El tomate es el ejemplo más debatido: ¿fruta o verdura? Posee semillas y estructura similar a una manzana, pero su sabor salado lo asocia a verduras como papas, lechuga y zanahorias. Legalmente, en EE.UU., un fallo judicial de 1893 (Nix v. Hedden) lo clasifica como verdura. Sin embargo, científicamente, es una fruta. A continuación, datos clave para aclarar conceptos.

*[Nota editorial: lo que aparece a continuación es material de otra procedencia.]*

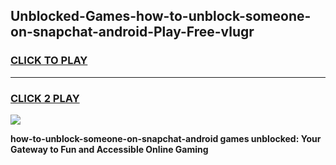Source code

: 
## Unblocked-Games-how-to-unblock-someone-on-snapchat-android-Play-Free-vlugr
<h3>
<a href="https://premium76.site?title=how-to-unblock-someone-on-snapchat-android&ref=21A">CLICK TO PLAY</a></h3>
<hr>

<h3>
<a href="https://premium76.site?title=how-to-unblock-someone-on-snapchat-android&ref=21A">CLICK 2 PLAY</a>
  
</h3>

<a href="https://premium76.site?title=how-to-unblock-someone-on-snapchat-android&ref=21A"><img src="https://clearcache.store/games.png"></a>


**how-to-unblock-someone-on-snapchat-android games unblocked: Your Gateway to Fun and Accessible Online Gaming**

Cómo clasificar frutas y verduras correctamente
Desde el punto de vista culinario, las frutas son dulces o ácidas, ideales para postres, guarniciones o jugos. Las verduras, más suaves y sabrosas, sirven como base o acompañamiento principal.
Nutricionalmente, las frutas dulces suelen tener más azúcares naturales, pero vitaminas, fibra y carbohidratos varían por planta. El USDA recomienda combinar frutas y verduras diariamente para una dieta rica en nutrientes variados.
Botánicamente, las frutas se desarrollan de la flor y contienen semillas. Las verduras provienen de raíces, tallos o hojas.
Frutas comúnmente confundidas con verduras
Alimentos como pepinos, tomates y calabacines provienen de la flor y tienen semillas, por lo que son frutas, pese a su uso en platos salados.
En cocina, la clasificación importa poco: frutas van en saladas y verduras en postres (como el pastel de zanahoria). Conocer la botánica ayuda en el cultivo y en trivia. ¡Amplía tu conocimiento sobre alimentos saludables!